Brian Finke’s visual cultural commentary focuses on authenticity and the absurdity of everyday life and the range of human behavior. A stylized documentarian and trained photojournalist, Finke’s honesty and intimacy when capturing subjects strikes at the core of contemporary life, with a uniquely American point of context and graphic sensibility. A graduate of the School of Visual Arts in New York City, Finke received a BFA in photography. He is the author of several books and his first monograph was named one of the best photography books by American Photo magazine.

Often with boundary pushing subject matter, Finke challenges the viewer to confront what is often right in front of them, with an almost surreal understanding of immediacy, time, and place. From street photography to commercial portraiture to fashion editorials, His immersion in culture-at-large creates imagery that is deeply tied to the political and emotional undertones of the modern world.

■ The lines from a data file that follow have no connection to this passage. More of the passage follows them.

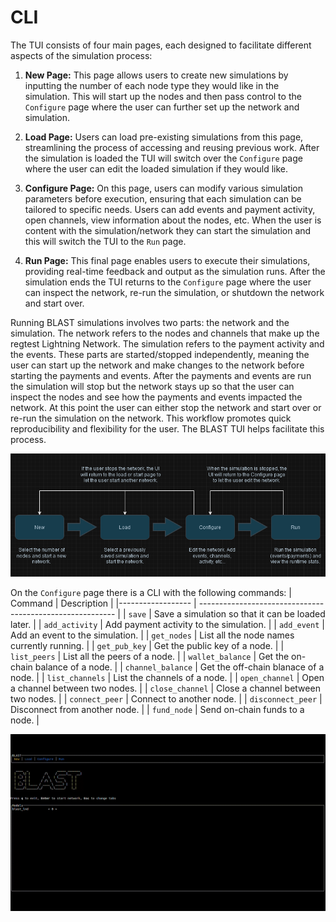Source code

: # CLI
The TUI consists of four main pages, each designed to facilitate different aspects of the simulation process:

1. **New Page:** This page allows users to create new simulations by inputting the number of each node type they would like in the simulation. This will start up the nodes and then pass control to the `Configure` page where the user can further set up the network and simulation.

2. **Load Page:** Users can load pre-existing simulations from this page, streamlining the process of accessing and reusing previous work. After the simulation is loaded the TUI will switch over the `Configure` page where the user can edit the loaded simulation if they would like.

3. **Configure Page:** On this page, users can modify various simulation parameters before execution, ensuring that each simulation can be tailored to specific needs. Users can add events and payment activity, open channels, view information about the nodes, etc. When the user is content with the simulation/network they can start the simulation and this will switch the TUI to the `Run` page.

4. **Run Page:** This final page enables users to execute their simulations, providing real-time feedback and output as the simulation runs. After the simulation ends the TUI returns to the `Configure` page where the user can inspect the network, re-run the simulation, or shutdown the network and start over.

Running BLAST simulations involves two parts: the network and the simulation. The network refers to the nodes and channels that make up the regtest Lightning Network. The simulation refers to the payment activity and the events. These parts are started/stopped independently, meaning the user can start up the network and make changes to the network before starting the payments and events. After the payments and events are run the simulation will stop but the network stays up so that the user can inspect the nodes and see how the payments and events impacted the network. At this point the user can either stop the network and start over or re-run the simulation on the network. This workflow promotes quick reproducibility and flexibility for the user. The BLAST TUI helps facilitate this process.

![](../images/tui_flow.png)

On the `Configure` page there is a CLI with the following commands:
| Command            | Description                                               |
|------------------  | --------------------------------------------------------- |
| `save`             | Save a simulation so that it can be loaded later.         |
| `add_activity`     | Add payment activity to the simulation.                   |
| `add_event`        | Add an event to the simulation.                           |
| `get_nodes`        | List all the node names currently running.                |
| `get_pub_key`      | Get the public key of a node.                             |
| `list_peers`       | List all the peers of a node.                             |
| `wallet_balance`   | Get the on-chain balance of a node.                       |
| `channel_balance`  | Get the off-chain blanace of a node.                      |
| `list_channels`    | List the channels of a node.                              |
| `open_channel`     | Open a channel between two nodes.                         |
| `close_channel`    | Close a channel between two nodes.                        |
| `connect_peer`     | Connect to another node.                                  |
| `disconnect_peer`  | Disconnect from another node.                             |
| `fund_node`        | Send on-chain funds to a node.                            |

![](../images/blast_cli.gif)
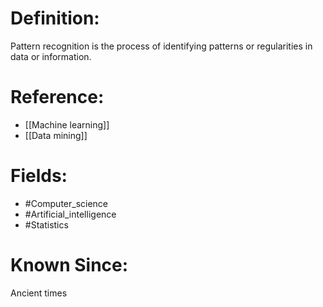 

# Definition:
Pattern recognition is the process of identifying patterns or regularities in data or information.

# Reference:
- [[Machine learning]]
- [[Data mining]]

# Fields: 
- #Computer_science
- #Artificial_intelligence
- #Statistics

# Known Since:
Ancient times

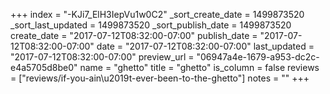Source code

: +++
index = "-KJi7_ElH3IepVu1w0C2"
_sort_create_date = 1499873520
_sort_last_updated = 1499873520
_sort_publish_date = 1499873520
create_date = "2017-07-12T08:32:00-07:00"
publish_date = "2017-07-12T08:32:00-07:00"
date = "2017-07-12T08:32:00-07:00"
last_updated = "2017-07-12T08:32:00-07:00"
preview_url = "06947a4e-1679-a953-dc2c-e4a5705d8be0"
name = "ghetto"
title = "ghetto"
is_column = false
reviews = ["reviews/if-you-ain\u2019t-ever-been-to-the-ghetto"]
notes = ""
+++

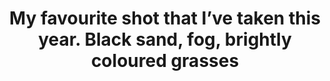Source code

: ---
layout: instagram
title:  "My favourite shot that I’ve taken this year. Black sand, fog, brightly coloured grasses"
media:
  - url: "instagram/269892948_638249627200593_1481914880467913531_n_17886602669547863.jpg"
    alt: ""
    tagged:
      - handle: "howard_laver"
        x: 22
        y: 50
type: "post"
seo:
  hidden: true
location: Iceland
postdate: 2021-10-09
---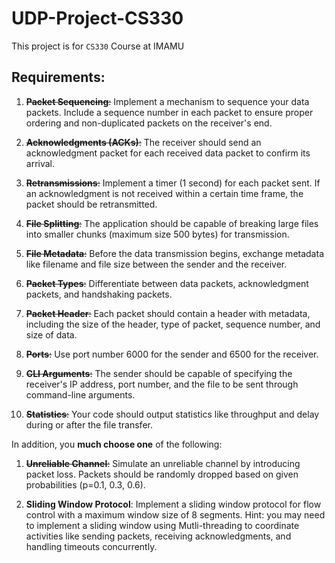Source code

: # UDP-Project-CS330
This project is for `CS330` Course at IMAMU

## Requirements:
1. ~~**Packet Sequencing**:~~ Implement a mechanism to sequence your data packets. Include a sequence number 
in each packet to ensure proper ordering and non-duplicated packets on the receiver's end.

2. ~~**Acknowledgments (ACKs)**:~~ The receiver should send an acknowledgment packet for each received 
data packet to confirm its arrival.

3. ~~**Retransmissions**:~~ Implement a timer (1 second) for each packet sent. If an acknowledgment is not 
received within a certain time frame, the packet should be retransmitted.

4. ~~**File Splitting**:~~ The application should be capable of breaking large files into smaller chunks (maximum 
size 500 bytes) for transmission.

5. ~~**File Metadata**:~~ Before the data transmission begins, exchange metadata like filename and file size between the sender and the receiver.

6. ~~**Packet Types**:~~ Differentiate between data packets, acknowledgment packets, and handshaking packets.

7. ~~**Packet Header**:~~ Each packet should contain a header with metadata, including the size of the header, type of packet, sequence number, and size of data.

8. ~~**Ports**:~~ Use port number 6000 for the sender and 6500 for the receiver.

9. ~~**CLI Arguments**:~~ The sender should be capable of specifying the receiver's IP address, port number, and the file to be 
sent through command-line arguments.

10. ~~**Statistics**:~~ Your code should output statistics like throughput and delay during or after the file transfer.

In addition, you **much choose one** of the following:

1. ~~**Unreliable Channel**:~~ Simulate an unreliable channel by introducing packet loss. Packets should be 
randomly dropped based on given probabilities (p=0.1, 0.3, 0.6).

2. **Sliding Window Protocol**: Implement a sliding window protocol for flow control with a maximum 
window size of 8 segments. Hint: you may need to implement a sliding window using Mutli-threading 
to coordinate activities like sending packets, receiving acknowledgments, and handling timeouts 
concurrently.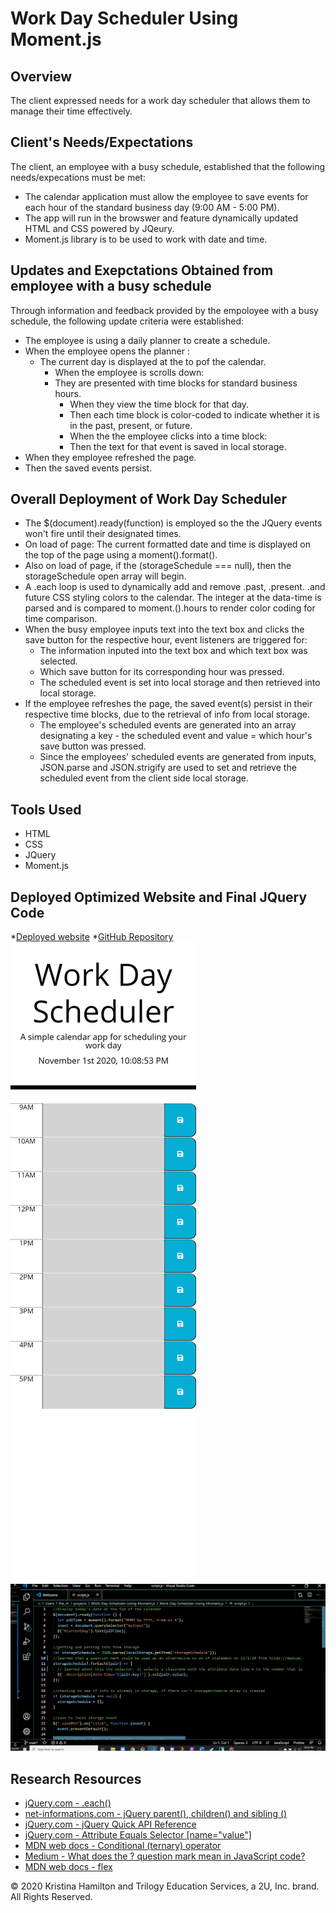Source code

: # Work Day Scheduler Using Moment.js

## Overview

The client expressed needs for a work day scheduler that allows them to manage their time effectively.

## Client's Needs/Expectations

The client, an employee with a busy schedule, established that the following needs/expecations must be met:

- The calendar application must allow the employee to save events for each hour of the standard business day (9:00 AM - 5:00 PM).
- The app will run in the browswer and feature dynamically updated HTML and CSS powered by JQeury.
- Moment.js library is to be used to work with date and time.

## Updates and Exepctations Obtained from employee with a busy schedule

Through information and feedback provided by the empoloyee with a busy schedule, the following update criteria were established:

- The employee is using a daily planner to create a schedule.
- When the employee opens the planner :
  - The current day is displayed at the to pof the calendar.
    - When the employee is scrolls down:
    - They are presented with time blocks for standard business hours.
      - When they view the time block for that day.
      - Then each time block is color-coded to indicate whether it is in the past, present, or future.
      - When the the employee clicks into a time block:
      - Then the text for that event is saved in local storage.
- When they employee refreshed the page.
- Then the saved events persist.

## Overall Deployment of Work Day Scheduler

- The \$(document).ready(function) is employed so the the JQuery events won't fire until their designated times.
- On load of page: The current formatted date and time is displayed on the top of the page using a moment().format().
- Also on load of page, if the (storageSchedule === null), then the storageSchedule open array will begin.
- A .each loop is used to dynamically add and remove .past, .present. .and future CSS styling colors to the calendar. The integer at the data-time is parsed and is compared to moment.().hours to render color coding for time comparison.
- When the busy employee inputs text into the text box and clicks the save button for the respective hour, event listeners are triggered for:
  - The information inputed into the text box and which text box was selected.
  - Which save button for its corresponding hour was pressed.
  - The scheduled event is set into local storage and then retrieved into local storage.
- If the employee refreshes the page, the saved event(s) persist in their respective time blocks, due to the retrieval of info from local storage.
  - The employee's scheduled events are generated into an array designating a key - the scheduled event and value = which hour's save button was pressed.
  - Since the employees' scheduled events are generated from inputs, JSON.parse and JSON.strigify are used to set and retrieve the scheduled event from the client side local storage.
  
## Tools Used
- HTML
- CSS
- JQuery
- Moment.js

## Deployed Optimized Website and Final JQuery Code

\*[Deployed website](https://kay0s.github.io/Work-Day-Scheduler-Using-Moment.js/) \*[GitHub Repository](https://github.com/Kay0s/Work-Day-Scheduler-Using-Moment.js/)
![Screenshot of deployed website](deployedIndex.png)
![Screenshot of finalized JavaScript Code](code.png)

## Research Resources

- [jQuery.com - .each()](https://api.jquery.com/each/)
- [net-informations.com - jQuery parent(), children() and sibling ()](http://net-informations.com/jq/iq/parent.htm)
- [jQuery.com - jQuery Quick API Reference](https://oscarotero.com/jquery/)
- [jQuery.com - Attribute Equals Selector [name="value"]](https://api.jquery.com/attribute-equals-selector/)
- [MDN web docs - Conditional (ternary) operator](<https://developer.mozilla.org/en-US/docs/Web/JavaScript/Reference/Operators/Conditional_Operator#:~:text=The%20conditional%20(ternary)%20operator%20is,if%20the%20condition%20is%20falsy.>)
- [Medium - What does the ? question mark mean in JavaScript code?](https://medium.com/javascript-in-plain-english/what-does-the-question-mark-mean-in-javascript-code-353cfadcf760)
- [MDN web docs - flex](https://developer.mozilla.org/en-US/docs/Web/CSS/flex)

© 2020 Kristina Hamilton and Trilogy Education Services, a 2U, Inc. brand. All Rights Reserved.
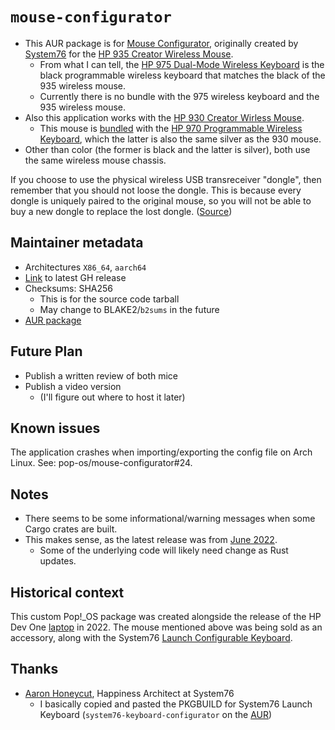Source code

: # `mouse-configurator`

* This AUR package is for [Mouse Configurator](https://github.com/pop-os/mouse-configurator), originally created by [System76](https://system76.com/) for the [HP 935 Creator Wireless Mouse](https://www.hp.com/us-en/shop/pdp/hp-935-creator-wireless-mouse).
    * From what I can tell, the [HP 975 Dual-Mode Wireless Keyboard](https://www.hp.com/us-en/shop/pdp/hp-975-dual-mode-wireless-keyboard-p-3z726aa-aba-1) is the black programmable wireless keyboard that matches the black of the 935 wireless mouse.
    * Currently there is no bundle with the 975 wireless keyboard and the 935 wireless mouse.
* Also this application works with the [HP 930 Creator Wirless Mouse](https://www.hp.com/us-en/shop/pdp/hp-silver-930-creator-wireless-mouse).
    * This mouse is [bundled](https://www.hp.com/us-en/shop/pdp/hp-programmable-wireless-keyboard-wireless-creator-mouse-bundle-970-kb-930-ms-kit) with the [HP 970 Programmable Wireless Keyboard](https://www.hp.com/us-en/shop/pdp/hp-970-programmable-wireless-keyboard), which the latter is also the same silver as the 930 mouse.
* Other than color (the former is black and the latter is silver), both use the same wireless mouse chassis.

If you choose to use the physical wireless USB transreceiver "dongle", then
remember that you should not loose the dongle.  This is because every dongle is
uniquely paired to the original mouse, so you will not be able to buy a
new dongle to replace the lost dongle.  ([Source](https://h30434.www3.hp.com/t5/Desktop-Hardware-and-Upgrade-Questions/Lost-my-USB-receiver-for-my-wireless-HP-keyboard-and-mouse/td-p/8664321))

## Maintainer metadata
* Architectures `X86_64`, `aarch64`
* [Link](https://github.com/pop-os/mouse-configurator/releases/latest) to latest GH release
* Checksums: SHA256
    * This is for the source code tarball
    * May change to BLAKE2/`b2sums` in the future
* [AUR package](https://aur.archlinux.org/packages/mouse-configurator)

## Future Plan
* Publish a written review of both mice
* Publish a video version
    * (I'll figure out where to host it later)

## Known issues
The application crashes when importing/exporting the config file on Arch Linux.
See: pop-os/mouse-configurator#24.

## Notes
* There seems to be some informational/warning messages when some Cargo crates are built.
* This makes sense, as the latest release was from [June 2022](https://github.com/pop-os/mouse-configurator/releases/tag/v1.0.0).
    * Some of the underlying code will likely need change as Rust updates.

## Historical context
This custom Pop!\_OS package was created alongside the release of the HP Dev One
[laptop](https://en.wikipedia.org/wiki/HP_EliteBook#HP_Dev_One) in 2022.  The
mouse mentioned above was being sold as an accessory, along with the System76
[Launch Configurable Keyboard](https://system76.com/accessories/launch).

## Thanks
* [Aaron Honeycut](https://ahoneybun.net/), Happiness Architect at System76
    * I basically copied and pasted the PKGBUILD for System76 Launch Keyboard (`system76-keyboard-configurator` on the [AUR](https://aur.archlinux.org/packages/system76-keyboard-configurator))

Earlier in his career, he was one of twelve artists nominated for the International Center for Photography’s annual Infinity Award, and he won a prestigious New York Foundation for the Arts Fellowship. His work has been placed in nine museum collections in the U.S. and abroad, and he shoots for editorial clients like National Geographic, The New Yorker and The New York Times, and commercial clients like Delta Airlines and Budweiser. A native Texan, Finke lives in Brooklyn and is passionate about travel, tattoos, barbecue and surfing.

*This exhibition has no affiliation or connection with The American Truth Project.